Exercise description
In the listing that follows, the lines starting at the one containing "Theme 4 – Gaming" and ending at the one containing "Theme 5 – Organisation" are to be returned exactly, both boundary lines included, and no others.

======== Data for the task

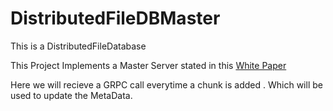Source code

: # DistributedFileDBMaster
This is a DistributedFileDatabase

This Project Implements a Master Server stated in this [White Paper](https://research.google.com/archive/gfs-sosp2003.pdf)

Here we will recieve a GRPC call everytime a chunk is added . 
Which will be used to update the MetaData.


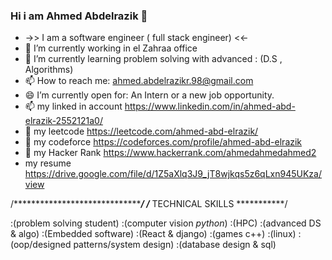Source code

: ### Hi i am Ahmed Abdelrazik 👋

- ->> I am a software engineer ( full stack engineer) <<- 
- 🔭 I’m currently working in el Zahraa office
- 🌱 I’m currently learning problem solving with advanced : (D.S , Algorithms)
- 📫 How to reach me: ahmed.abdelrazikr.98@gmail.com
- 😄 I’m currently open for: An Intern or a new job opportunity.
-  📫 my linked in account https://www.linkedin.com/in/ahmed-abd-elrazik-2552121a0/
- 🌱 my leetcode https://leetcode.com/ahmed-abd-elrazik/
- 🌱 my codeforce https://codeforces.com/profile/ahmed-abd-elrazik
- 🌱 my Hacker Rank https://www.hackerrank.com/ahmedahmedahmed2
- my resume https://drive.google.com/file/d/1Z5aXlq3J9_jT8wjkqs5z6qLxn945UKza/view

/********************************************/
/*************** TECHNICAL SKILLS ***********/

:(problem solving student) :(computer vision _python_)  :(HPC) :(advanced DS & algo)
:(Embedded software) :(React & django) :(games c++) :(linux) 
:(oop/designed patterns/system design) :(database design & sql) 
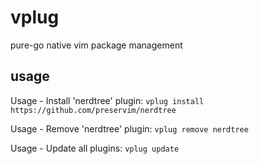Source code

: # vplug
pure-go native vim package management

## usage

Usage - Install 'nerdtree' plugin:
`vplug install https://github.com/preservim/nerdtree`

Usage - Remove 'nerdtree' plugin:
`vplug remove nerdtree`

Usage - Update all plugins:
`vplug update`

================
======== Data for the task

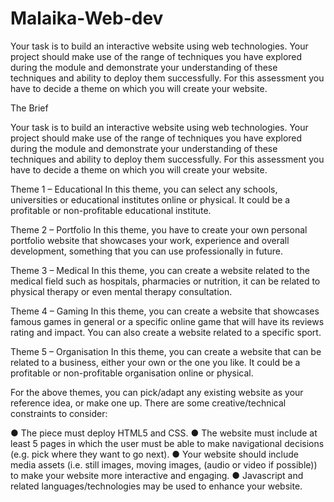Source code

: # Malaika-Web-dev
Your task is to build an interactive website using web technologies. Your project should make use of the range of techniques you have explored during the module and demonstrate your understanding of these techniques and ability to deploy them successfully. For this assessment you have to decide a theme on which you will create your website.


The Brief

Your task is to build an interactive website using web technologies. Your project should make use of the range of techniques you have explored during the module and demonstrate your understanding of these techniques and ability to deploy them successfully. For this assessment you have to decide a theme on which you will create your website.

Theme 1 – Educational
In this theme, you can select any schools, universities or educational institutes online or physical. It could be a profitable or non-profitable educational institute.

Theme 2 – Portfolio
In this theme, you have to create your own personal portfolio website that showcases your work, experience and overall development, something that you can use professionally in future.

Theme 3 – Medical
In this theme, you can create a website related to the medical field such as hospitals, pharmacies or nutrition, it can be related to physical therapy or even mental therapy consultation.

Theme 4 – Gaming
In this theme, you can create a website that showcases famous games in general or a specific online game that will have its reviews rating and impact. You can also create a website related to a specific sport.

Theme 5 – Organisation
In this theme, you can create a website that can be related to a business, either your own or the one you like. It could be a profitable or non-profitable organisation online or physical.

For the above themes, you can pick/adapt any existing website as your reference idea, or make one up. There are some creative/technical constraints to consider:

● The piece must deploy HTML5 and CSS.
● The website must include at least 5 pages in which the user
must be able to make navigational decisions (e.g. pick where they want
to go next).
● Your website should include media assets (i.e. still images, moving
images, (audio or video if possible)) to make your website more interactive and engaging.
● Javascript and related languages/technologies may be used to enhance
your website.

================
======== Data for the task

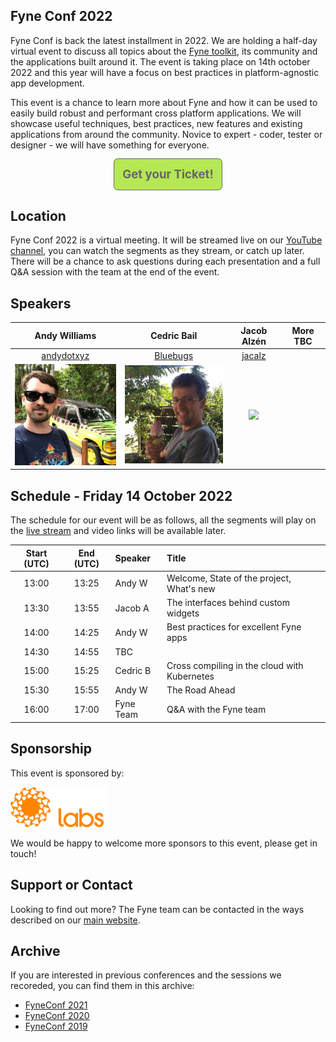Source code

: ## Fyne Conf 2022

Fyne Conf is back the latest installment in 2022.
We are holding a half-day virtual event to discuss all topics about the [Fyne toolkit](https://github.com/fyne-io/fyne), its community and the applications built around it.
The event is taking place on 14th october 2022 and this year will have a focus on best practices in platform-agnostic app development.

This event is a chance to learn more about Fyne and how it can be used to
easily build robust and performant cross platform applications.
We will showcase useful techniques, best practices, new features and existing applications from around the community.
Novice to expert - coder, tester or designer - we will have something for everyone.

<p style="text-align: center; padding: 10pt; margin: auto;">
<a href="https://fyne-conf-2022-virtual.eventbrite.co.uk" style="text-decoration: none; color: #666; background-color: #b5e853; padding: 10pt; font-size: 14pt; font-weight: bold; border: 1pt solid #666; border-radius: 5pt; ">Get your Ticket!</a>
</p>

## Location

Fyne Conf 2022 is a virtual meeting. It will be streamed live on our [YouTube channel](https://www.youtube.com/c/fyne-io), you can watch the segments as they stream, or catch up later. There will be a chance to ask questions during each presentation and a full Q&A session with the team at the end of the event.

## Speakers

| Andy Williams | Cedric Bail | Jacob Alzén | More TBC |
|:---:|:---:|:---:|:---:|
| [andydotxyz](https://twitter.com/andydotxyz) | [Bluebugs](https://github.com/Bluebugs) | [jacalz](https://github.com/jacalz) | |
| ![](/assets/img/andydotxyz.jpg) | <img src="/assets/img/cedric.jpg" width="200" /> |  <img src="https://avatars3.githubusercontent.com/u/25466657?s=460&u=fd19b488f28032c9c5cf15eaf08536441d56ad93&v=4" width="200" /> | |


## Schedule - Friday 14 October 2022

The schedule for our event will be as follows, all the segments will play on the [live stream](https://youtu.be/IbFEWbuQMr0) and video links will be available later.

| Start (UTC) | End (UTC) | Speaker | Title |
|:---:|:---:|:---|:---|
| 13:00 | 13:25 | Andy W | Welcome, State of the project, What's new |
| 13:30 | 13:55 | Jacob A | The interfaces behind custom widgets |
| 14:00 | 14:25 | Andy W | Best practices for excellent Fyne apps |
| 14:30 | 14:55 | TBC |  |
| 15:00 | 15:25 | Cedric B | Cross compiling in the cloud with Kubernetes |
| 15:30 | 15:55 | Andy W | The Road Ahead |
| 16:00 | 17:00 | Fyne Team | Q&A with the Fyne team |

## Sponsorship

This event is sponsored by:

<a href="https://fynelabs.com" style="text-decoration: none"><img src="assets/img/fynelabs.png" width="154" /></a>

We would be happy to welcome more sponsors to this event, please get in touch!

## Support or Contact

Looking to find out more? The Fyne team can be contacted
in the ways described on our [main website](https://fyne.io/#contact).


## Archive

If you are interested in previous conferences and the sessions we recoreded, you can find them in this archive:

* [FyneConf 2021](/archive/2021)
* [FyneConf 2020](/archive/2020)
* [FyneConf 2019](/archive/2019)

================

Your solution
Theme 4 – Gaming
In this theme, you can create a website that showcases famous games in general or a specific online game that will have its reviews rating and impact. You can also create a website related to a specific sport.

Theme 5 – Organisation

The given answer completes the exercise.